Data has been collected with the help of Twitter api tweepy , Just like all api's you need to register for twitter developer account,After that you can use it with provided rate limits .There an interesting about tweepy i have discovered that using different methods to collect the data provide you with different rate limit.First Let's install it.

       !pip install tweepy

Dataset :

You can first collect the tweets around a specific topic then later on use to query it or you can simply stream live tweets and apply you query there , I'm going with first one approach as it makes easier to compare your results and observe lit bit more efficiently .These are some of the important library you need to import .

import re 
import tweepy 
from tweepy import OAuthHandler 
from tweepy import API 

#Following tow are can be used to stream the live tweets.
from tweepy.streaming import StreamListener
from tweepy import Stream

For using API you need to get permission to collect the tweets and authenticate yourself , this is done by following two commands.You have been provided with API_KEY and API_SECRET.You need to set wait_on_rate_limit=True otherwise there is a chance of your api getting banned due to exploiting data limit.

tweepy-1


API_KEY= #####
API_SECRET= #####

auth = tweepy.AppAuthHandler(API_KEY, API_SECRET)  
api = tweepy.API(auth,wait_on_rate_limit=True,
				   wait_on_rate_limit_notify=True)

Following Function tweet_collect collect the tweets using specific query as well as parameters such as maximum number of tweets and the location of file which going to have all th tweets so we can later utilize it.you can Also add the parameters such as specific location co-ordinates( geo-code) from which you want to fetch the tweets , as i have set it to absolute value of geocode which is basically pointing to the center of New Delhi,India . Other parameter is "until" and "language" which is basically the date from which you want to extract and the language you want to extract respectively , there are a lot of parameters according to your need for more know about them please visit official documentation website . Final saving format is in json so we can use it later to create the pandas dataframe as it very easy to handle and work with it.
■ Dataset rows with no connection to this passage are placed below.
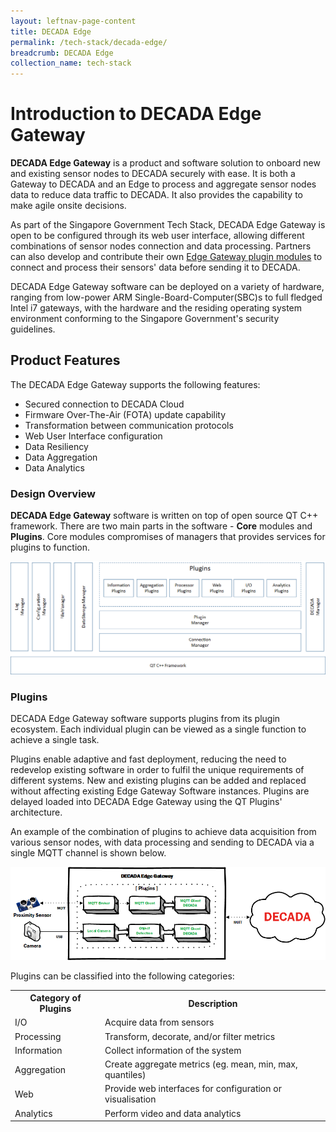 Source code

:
```yaml
---
layout: leftnav-page-content
title: DECADA Edge
permalink: /tech-stack/decada-edge/
breadcrumb: DECADA Edge
collection_name: tech-stack
---
```


# Introduction to DECADA Edge Gateway

**DECADA Edge Gateway** is a product and software solution to onboard new and existing sensor nodes to DECADA securely with ease. It is both a Gateway to DECADA and an Edge to process and aggregate sensor nodes data to reduce data traffic to DECADA. It also provides the capability to make agile onsite decisions.

As part of the Singapore Government Tech Stack, DECADA Edge Gateway is open to be configured through its web user interface, allowing different combinations of sensor nodes connection and data processing. Partners can also develop and contribute their own [Edge Gateway plugin modules](#DECADA-EDGE-Plugins) to connect and process their sensors' data before sending it to DECADA.

DECADA Edge Gateway software can be deployed on a variety of hardware, ranging from low-power ARM Single-Board-Computer(SBC)s to full fledged Intel i7 gateways, with the hardware and the residing operating system environment conforming to the Singapore Government's security guidelines.

<a id="DECADA-EDGE-Product-Features"></a>
## Product Features

The DECADA Edge Gateway supports the following features:

* Secured connection to DECADA Cloud
* Firmware Over-The-Air (FOTA) update capability
* Transformation between communication protocols
* Web User Interface configuration
* Data Resiliency
* Data Aggregation
* Data Analytics

<a id="DECADA-EDGE-Design-Overview"></a>
### Design Overview

**DECADA Edge Gateway** software is written on top of open source QT C++ framework. There are two main parts in the software - **Core** modules and **Plugins**. Core modules compromises of managers that provides services for plugins to function.

<img class="large" src="/images/decada-edge/design/decada-edge-design-overview.png" alt="DECADA Edge Design Overview">

<a id="DECADA-EDGE-Plugins"></a>
### Plugins

DECADA Edge Gateway software supports plugins from its plugin ecosystem.  Each individual plugin can be viewed as a single function to achieve a single task.

Plugins enable adaptive and fast deployment, reducing the need to redevelop existing software in order to fulfil the unique requirements of different systems. New and existing plugins can be added and replaced without affecting existing Edge Gateway Software instances. Plugins are delayed loaded into DECADA Edge Gateway using the QT Plugins' architecture.

An example of the combination of plugins to achieve data acquisition from various sensor nodes, with data processing and sending to DECADA via a single MQTT channel is shown below.

<img class="large" src="/images/decada-edge/plugins/decada-edge-example.png" alt="DECADA Edge Plugin Example">

Plugins can be classified into the following categories:

<table>
  <tr>
    <th>Category of Plugins</th>
    <th>Description</th>
  </tr>
  <tr>
    <td>I/O</td>
    <td>Acquire data from sensors</td>
  </tr>
  <tr>
    <td>Processing</td>
    <td>Transform, decorate, and/or filter metrics</td>
  </tr>
  <tr>
    <td>Information</td>
    <td>Collect information of the system</td>
  </tr>
  <tr>
    <td>Aggregation</td>
    <td>Create aggregate metrics (eg. mean, min, max, quantiles)</td>
  </tr>
  <tr>
    <td>Web</td>
    <td>Provide web interfaces for configuration or visualisation</td>
  </tr>
  <tr>
    <td>Analytics</td>
    <td>Perform video and data analytics</td>
  </tr>
</table>
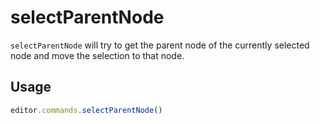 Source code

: # selectParentNode
`selectParentNode` will try to get the parent node of the currently selected node and move the selection to that node.

## Usage
```js
editor.commands.selectParentNode()
```
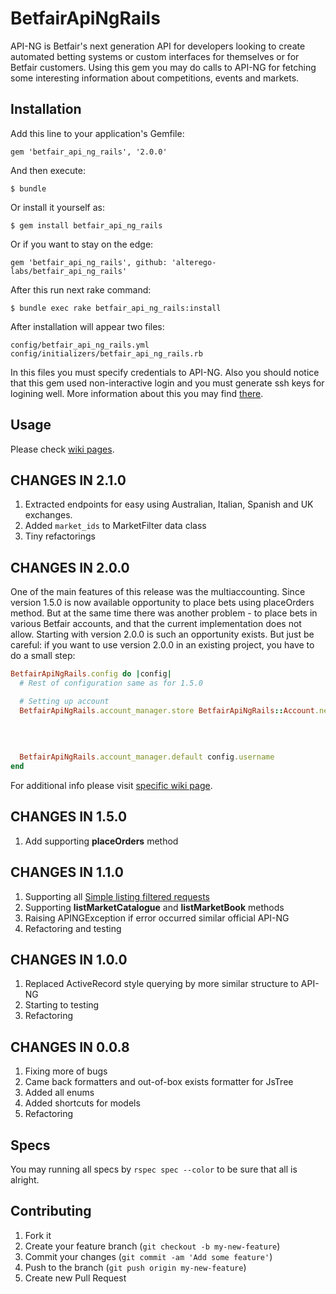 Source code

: # BetfairApiNgRails

API-NG is Betfair's next generation API for developers looking to create automated betting systems or custom interfaces for themselves or for Betfair customers. Using this gem you may do calls to API-NG for fetching some interesting information about competitions, events and markets.

## Installation

Add this line to your application's Gemfile:

    gem 'betfair_api_ng_rails', '2.0.0'

And then execute:

    $ bundle

Or install it yourself as:

    $ gem install betfair_api_ng_rails

Or if you want to stay on the edge:

    gem 'betfair_api_ng_rails', github: 'alterego-labs/betfair_api_ng_rails'

After this run next rake command:

    $ bundle exec rake betfair_api_ng_rails:install

After installation will appear two files:

```
config/betfair_api_ng_rails.yml
config/initializers/betfair_api_ng_rails.rb
```

In this files you must specify credentials to API-NG. Also you should notice that this gem used non-interactive login and you must generate ssh keys for logining well. More information about this you may find [there](https://api.developer.betfair.com/services/webapps/docs/display/1smk3cen4v3lu3yomq5qye0ni/Non-Interactive+%28bot%29+login).

## Usage

Please check [wiki pages](https://github.com/alterego-labs/betfair_api_ng_rails/wiki).

## CHANGES IN 2.1.0

1. Extracted endpoints for easy using Australian, Italian, Spanish and
   UK exchanges.
2. Added `market_ids` to MarketFilter data class
3. Tiny refactorings

## CHANGES IN 2.0.0

One of the main features of this release was the multiaccounting.
Since version 1.5.0 is now available opportunity to place bets using placeOrders method. But at the same time there was another problem - to place bets in various Betfair accounts, and that the current implementation does not allow. Starting with version 2.0.0 is such an opportunity exists. But just be careful: if you want to use version 2.0.0 in an existing project, you have to do a small step:

```ruby
BetfairApiNgRails.config do |config|
  # Rest of configuration same as for 1.5.0

  # Setting up account
  BetfairApiNgRails.account_manager.store BetfairApiNgRails::Account.new(config.username,
                                                                         config.password,
                                                                         config.application_key,
                                                                         config.ssl_crt_filepath,
                                                                         config.ssl_key_filepath)
  BetfairApiNgRails.account_manager.default config.username
end
```

For additional info please visit [specific wiki page](https://github.com/alterego-labs/betfair_api_ng_rails/wiki/Multiaccounting).

## CHANGES IN 1.5.0

1. Add supporting **placeOrders** method

## CHANGES IN 1.1.0

1. Supporting all [Simple listing filtered requests](https://github.com/alterego-labs/betfair_api_ng_rails/wiki/Simple-listing-filtered-requests)
2. Supporting **listMarketCatalogue** and **listMarketBook** methods
3. Raising APINGException if error occurred similar official API-NG
4. Refactoring and testing

## CHANGES IN 1.0.0

1. Replaced ActiveRecord style querying by more similar structure to API-NG
2. Starting to testing
3. Refactoring

## CHANGES IN 0.0.8

1. Fixing more of bugs
2. Came back formatters and out-of-box exists formatter for JsTree
3. Added all enums
4. Added shortcuts for models
5. Refactoring

## Specs

You may running all specs by `rspec spec --color` to be sure that all is alright.

## Contributing

1. Fork it
2. Create your feature branch (`git checkout -b my-new-feature`)
3. Commit your changes (`git commit -am 'Add some feature'`)
4. Push to the branch (`git push origin my-new-feature`)
5. Create new Pull Request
def tweet_collect(query=None,maxTweets=1000,fName='tweets.txt',until=None):
  sinceId = None
  tweets=[]
  max_id =-1000000

  tweetCount = 0
  searchQuery = query  
  tweetsPerQry = 100 
  with open(fName, 'w') as f:
      while tweetCount < maxTweets:
          try:
              if (max_id <= 0):
                  if (not sinceId):
                      new_tweets = api.search(q=searchQuery, count=tweetsPerQry,lang="en",wait_on_rate_limit=True,
                                geocode='28.644800,77.216721,20km',until=until)
                  else:
                      new_tweets = api.search(q=searchQuery, count=tweetsPerQry,
                                              since_id=sinceId,lang="en",wait_on_rate_limit=True,
                                geocode='28.644800,77.216721,20km',until=until)
              else:
                  if (not sinceId):
                      new_tweets = api.search(q=searchQuery, count=tweetsPerQry,lang="en",wait_on_rate_limit=True,
                                geocode='28.644800,77.216721,20km',until=until,
                                              max_id=str(max_id - 1))
                  else:
                      new_tweets = api.search(q=searchQuery, count=tweetsPerQry,lang="en",wait_on_rate_limit=True,
                                geocode='28.644800,77.216721,20km',until=until,
                                              max_id=str(max_id - 1),
                                              since_id=sinceId)
              if not new_tweets:
                  print("No more tweets found")
                  break
              for tweet in new_tweets:
                  f.write(jsonpickle.encode(tweet._json, unpicklable=False) +
                          '\n')
                  tweets.append(tweet)
              tweetCount += len(new_tweets)
              print("Downloaded {0} tweets".format(tweetCount))
              max_id = new_tweets[-1].id
          except tweepy.TweepError as e:
              # Just exit if any error
              print("some error : " + str(e))
              break

  print ("Downloaded {0} tweets, Saved to {1}".format(tweetCount, fName))
  return tweets

After collecting tweets , first we need to remove all the unnecessary symbols ,punctuations etc such as $ etc. because these types of characters in string only include noise to our dataset ,we generally do with help regular expression(re) module of python to manipulate the strings.After cleaning the dataset we have to select specific things from the tweets as a single tweets contains a lot of informations such as Status,followers_count, retweeted_status etc. which we do not need right now , a normal tweets looks like this.

tweets

We only need date of tweet ,tweet for doing analysis on it and tweet id for tracking a particular tweet.After getting this we need to save it in a pandas dataframe as i described earlier pandas dataframe is the most suitable form to apply operation on dataset with python.I have also trim all the tweets to certain length as we need to have specific length of tweets to input into the BERT.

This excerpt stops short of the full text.